(Stored data entries)
################

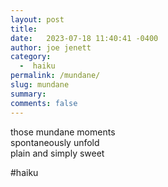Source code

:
 ```yaml
---
layout: post
title:  
date:   2023-07-18 11:40:41 -0400
author: joe jenett
category:
  -  haiku
permalink: /mundane/
slug: mundane
summary: 
comments: false
---
```

<p>
those mundane moments<br>
spontaneously unfold<br>
plain and simply sweet
</p>

<p>#haiku</p>

<a style="display:none;" href="https://brid.gy/publish/mastodon"><small>(cross-posted to mastodon)</small></a>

################

▸ Exercise:
Copy out each record shown above without alteration, skipping any picture.

▸ Problem solution:
Source code

:
 ```yaml
---
layout: post
title:  
date:   2023-07-18 11:40:41 -0400
author: joe jenett
category:
  -  haiku
permalink: /mundane/
slug: mundane
summary: 
comments: false
---
```

<p>
those mundane moments<br>
spontaneously unfold<br>
plain and simply sweet
</p>

<p>#haiku</p>

<a style="display:none;" href="https://brid.gy/publish/mastodon"><small>(cross-posted to mastodon)</small></a>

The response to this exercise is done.